Exercise details: Check every line of the entries that follow, and copy the ones containing "systems".

Information provided:
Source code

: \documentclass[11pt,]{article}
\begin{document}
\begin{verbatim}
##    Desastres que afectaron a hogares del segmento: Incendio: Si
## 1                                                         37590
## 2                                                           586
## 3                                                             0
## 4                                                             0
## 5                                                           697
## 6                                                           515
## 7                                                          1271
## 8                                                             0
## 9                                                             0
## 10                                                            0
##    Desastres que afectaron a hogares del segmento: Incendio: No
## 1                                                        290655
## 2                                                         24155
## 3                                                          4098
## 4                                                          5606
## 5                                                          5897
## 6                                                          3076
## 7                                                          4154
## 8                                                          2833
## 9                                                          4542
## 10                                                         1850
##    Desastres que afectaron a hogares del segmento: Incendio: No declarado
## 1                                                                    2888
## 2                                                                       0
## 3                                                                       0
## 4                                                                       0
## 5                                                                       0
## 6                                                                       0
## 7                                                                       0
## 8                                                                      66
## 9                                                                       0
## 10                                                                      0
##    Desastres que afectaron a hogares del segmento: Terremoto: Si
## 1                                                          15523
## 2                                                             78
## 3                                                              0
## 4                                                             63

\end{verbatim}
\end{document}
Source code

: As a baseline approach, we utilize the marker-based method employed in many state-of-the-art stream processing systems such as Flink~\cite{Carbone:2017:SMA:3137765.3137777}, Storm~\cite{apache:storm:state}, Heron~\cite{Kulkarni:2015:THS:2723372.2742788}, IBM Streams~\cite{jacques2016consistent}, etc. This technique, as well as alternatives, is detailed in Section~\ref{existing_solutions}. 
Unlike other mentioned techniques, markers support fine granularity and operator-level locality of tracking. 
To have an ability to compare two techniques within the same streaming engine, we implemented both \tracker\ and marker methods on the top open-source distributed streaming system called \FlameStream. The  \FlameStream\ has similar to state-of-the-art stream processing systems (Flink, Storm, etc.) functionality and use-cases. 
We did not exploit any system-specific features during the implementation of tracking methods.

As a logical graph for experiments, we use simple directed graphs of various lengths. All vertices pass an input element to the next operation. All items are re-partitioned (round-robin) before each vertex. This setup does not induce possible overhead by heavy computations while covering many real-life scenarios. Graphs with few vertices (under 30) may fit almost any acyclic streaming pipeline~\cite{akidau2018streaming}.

Exercise solution:
: As a baseline approach, we utilize the marker-based method employed in many state-of-the-art stream processing systems such as Flink~\cite{Carbone:2017:SMA:3137765.3137777}, Storm~\cite{apache:storm:state}, Heron~\cite{Kulkarni:2015:THS:2723372.2742788}, IBM Streams~\cite{jacques2016consistent}, etc. This technique, as well as alternatives, is detailed in Section~\ref{existing_solutions}. 
To have an ability to compare two techniques within the same streaming engine, we implemented both \tracker\ and marker methods on the top open-source distributed streaming system called \FlameStream. The  \FlameStream\ has similar to state-of-the-art stream processing systems (Flink, Storm, etc.) functionality and use-cases. 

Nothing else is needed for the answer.